EXERCISE: The records that follow need to be output exactly as they are.

Collected data
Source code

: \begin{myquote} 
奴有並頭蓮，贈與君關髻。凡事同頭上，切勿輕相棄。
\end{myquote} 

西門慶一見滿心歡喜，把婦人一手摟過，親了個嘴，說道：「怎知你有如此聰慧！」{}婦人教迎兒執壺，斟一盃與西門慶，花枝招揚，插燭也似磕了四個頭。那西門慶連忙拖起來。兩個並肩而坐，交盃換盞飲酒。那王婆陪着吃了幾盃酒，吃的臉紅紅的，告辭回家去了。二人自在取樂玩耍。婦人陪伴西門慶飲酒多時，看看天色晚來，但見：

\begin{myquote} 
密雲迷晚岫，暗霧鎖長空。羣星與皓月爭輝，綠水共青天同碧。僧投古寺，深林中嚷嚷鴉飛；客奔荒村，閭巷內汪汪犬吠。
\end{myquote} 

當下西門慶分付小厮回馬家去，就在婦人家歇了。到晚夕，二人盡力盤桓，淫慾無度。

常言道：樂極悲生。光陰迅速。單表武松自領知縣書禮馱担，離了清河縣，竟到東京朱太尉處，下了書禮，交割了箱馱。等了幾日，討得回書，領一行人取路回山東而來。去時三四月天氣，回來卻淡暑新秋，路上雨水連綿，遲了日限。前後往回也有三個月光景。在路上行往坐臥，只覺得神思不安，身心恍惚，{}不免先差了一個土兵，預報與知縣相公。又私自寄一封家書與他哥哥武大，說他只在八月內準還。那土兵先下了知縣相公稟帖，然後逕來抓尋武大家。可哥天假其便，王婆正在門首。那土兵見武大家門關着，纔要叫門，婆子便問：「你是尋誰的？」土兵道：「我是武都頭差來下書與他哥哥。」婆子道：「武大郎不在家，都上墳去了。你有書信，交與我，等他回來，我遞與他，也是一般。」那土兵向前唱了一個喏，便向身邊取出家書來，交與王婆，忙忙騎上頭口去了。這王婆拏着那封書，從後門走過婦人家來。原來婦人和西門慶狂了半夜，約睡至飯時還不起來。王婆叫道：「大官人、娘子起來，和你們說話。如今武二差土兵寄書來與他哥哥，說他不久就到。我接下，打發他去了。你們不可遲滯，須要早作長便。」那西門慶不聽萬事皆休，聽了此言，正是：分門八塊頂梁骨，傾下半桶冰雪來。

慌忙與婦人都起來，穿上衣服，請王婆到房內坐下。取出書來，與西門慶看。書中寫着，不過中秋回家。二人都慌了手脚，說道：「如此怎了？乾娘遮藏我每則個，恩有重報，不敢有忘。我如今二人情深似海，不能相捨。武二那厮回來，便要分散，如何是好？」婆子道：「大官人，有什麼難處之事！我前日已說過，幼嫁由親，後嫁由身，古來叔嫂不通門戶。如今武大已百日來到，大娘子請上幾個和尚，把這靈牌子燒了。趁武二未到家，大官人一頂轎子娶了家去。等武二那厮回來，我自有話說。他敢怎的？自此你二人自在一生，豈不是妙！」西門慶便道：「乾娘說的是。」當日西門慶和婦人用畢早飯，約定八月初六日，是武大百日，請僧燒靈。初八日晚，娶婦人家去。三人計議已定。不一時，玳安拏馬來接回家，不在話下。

RESPONSE AREA:
Source code

: \begin{myquote} 
奴有並頭蓮，贈與君關髻。凡事同頭上，切勿輕相棄。
\end{myquote} 

西門慶一見滿心歡喜，把婦人一手摟過，親了個嘴，說道：「怎知你有如此聰慧！」{}婦人教迎兒執壺，斟一盃與西門慶，花枝招揚，插燭也似磕了四個頭。那西門慶連忙拖起來。兩個並肩而坐，交盃換盞飲酒。那王婆陪着吃了幾盃酒，吃的臉紅紅的，告辭回家去了。二人自在取樂玩耍。婦人陪伴西門慶飲酒多時，看看天色晚來，但見：

\begin{myquote} 
密雲迷晚岫，暗霧鎖長空。羣星與皓月爭輝，綠水共青天同碧。僧投古寺，深林中嚷嚷鴉飛；客奔荒村，閭巷內汪汪犬吠。
\end{myquote} 

當下西門慶分付小厮回馬家去，就在婦人家歇了。到晚夕，二人盡力盤桓，淫慾無度。

常言道：樂極悲生。光陰迅速。單表武松自領知縣書禮馱担，離了清河縣，竟到東京朱太尉處，下了書禮，交割了箱馱。等了幾日，討得回書，領一行人取路回山東而來。去時三四月天氣，回來卻淡暑新秋，路上雨水連綿，遲了日限。前後往回也有三個月光景。在路上行往坐臥，只覺得神思不安，身心恍惚，{}不免先差了一個土兵，預報與知縣相公。又私自寄一封家書與他哥哥武大，說他只在八月內準還。那土兵先下了知縣相公稟帖，然後逕來抓尋武大家。可哥天假其便，王婆正在門首。那土兵見武大家門關着，纔要叫門，婆子便問：「你是尋誰的？」土兵道：「我是武都頭差來下書與他哥哥。」婆子道：「武大郎不在家，都上墳去了。你有書信，交與我，等他回來，我遞與他，也是一般。」那土兵向前唱了一個喏，便向身邊取出家書來，交與王婆，忙忙騎上頭口去了。這王婆拏着那封書，從後門走過婦人家來。原來婦人和西門慶狂了半夜，約睡至飯時還不起來。王婆叫道：「大官人、娘子起來，和你們說話。如今武二差土兵寄書來與他哥哥，說他不久就到。我接下，打發他去了。你們不可遲滯，須要早作長便。」那西門慶不聽萬事皆休，聽了此言，正是：分門八塊頂梁骨，傾下半桶冰雪來。

慌忙與婦人都起來，穿上衣服，請王婆到房內坐下。取出書來，與西門慶看。書中寫着，不過中秋回家。二人都慌了手脚，說道：「如此怎了？乾娘遮藏我每則個，恩有重報，不敢有忘。我如今二人情深似海，不能相捨。武二那厮回來，便要分散，如何是好？」婆子道：「大官人，有什麼難處之事！我前日已說過，幼嫁由親，後嫁由身，古來叔嫂不通門戶。如今武大已百日來到，大娘子請上幾個和尚，把這靈牌子燒了。趁武二未到家，大官人一頂轎子娶了家去。等武二那厮回來，我自有話說。他敢怎的？自此你二人自在一生，豈不是妙！」西門慶便道：「乾娘說的是。」當日西門慶和婦人用畢早飯，約定八月初六日，是武大百日，請僧燒靈。初八日晚，娶婦人家去。三人計議已定。不一時，玳安拏馬來接回家，不在話下。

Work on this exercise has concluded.